As ações do deputado federal Eduardo Bolsonaro nos Estados Unidos tem criado problemas econômicos para o Brasil, o que tem gerado irritação entre empresários e políticos, envolvendo inclusive os próprios aliados do bolsonarismo. A última do filho do ex-presidente Jair Bolsonaro foi desautorizar senadores que foram ministros de seu pai a negociar o tarifaço e ainda voltar sua artilharia ao deputado federal Nikolas Ferreira (PL-MG).

Uma comissão de senadores embarca nesta sexta-feira, dia 25 de julho, para os Estados Unidos, com a missão de tentar abrir um canal de negociações diretas em território americano sobre o tema. A viagem, no entanto, é vista com apreensão por diplomatas brasileiros e sofre boicote do deputado Eduardo Bolsonaro (PL-SP) e do blogueiro Paulo Figueiredo.

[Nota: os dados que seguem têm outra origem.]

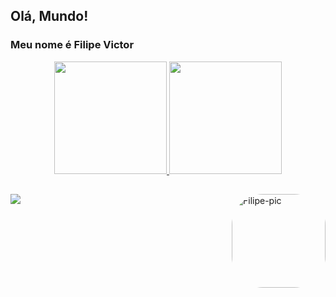 ## Olá, Mundo!
### Meu nome é Filipe Victor

<div align="center">
  <a href="https://github.com/FilipeVictor1">
  <img height="180em" src="https://github-readme-stats.vercel.app/api?username=FilipeVictor1&show_icons=true&theme=calm&include_all_commits=true&count_private=true"/>
  <img height="180em" src="https://github-readme-stats.vercel.app/api/top-langs/?username=FilipeVictor1&layout=compact&langs_count=7&theme=calm"/>
</div>

##

<div> 
  <img align="right" alt="Filipe-pic" height="150" style="border-radius:50px;"      src="https://media.discordapp.net/attachments/1014260365498003468/1014262012555055224/download20220802165345.png">
  <a href="https://www.linkedin.com/in/filipe-victor-550ba1239/" target="_blank"><img src="https://img.shields.io/badge/-LinkedIn-%230077B5?style=for-the-badge&logo=linkedin&logoColor=white" target="_blank"></a> 
</div>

A postura de Eduardo Bolsonaro é a de quem se acha um “substituto do Itamaraty” e a única pessoa autorizada a tratar da sobretaxa anunciada por Donald Trump, prevista para entrar em vigor em 1º de agosto. Na verdade, Eduardo tenta se credenciar como um pré-candidato à Presidência da República em 2026 pelo bolsonarismo, mas está se queimando entre os próprios aliados. A insatisfação é nítida entre representantes do agronegócio e do Centrão.

Apesar da atuação contra os interesses nacionais e estar em pleno exercício do mandato de deputado federal, Eduardo Bolsonaro continua nos EUA sem ser incomodado pelo comando da Câmara dos Deputados.

A Casa não deverá cassar o mandato de Eduardo Bolsonaro em 2025, mesmo que ele continue ausente de todas as sessões até o fim do ano sem apresentar justificativas. A verificação formal do comparecimento dos parlamentares acontece apenas a partir de 5 de março do ano seguinte. Assim, as ausências de 2025 só poderão ser computadas para fins de eventual cassação a partir de março de 2026, ou seja, em pleno ano eleitoral.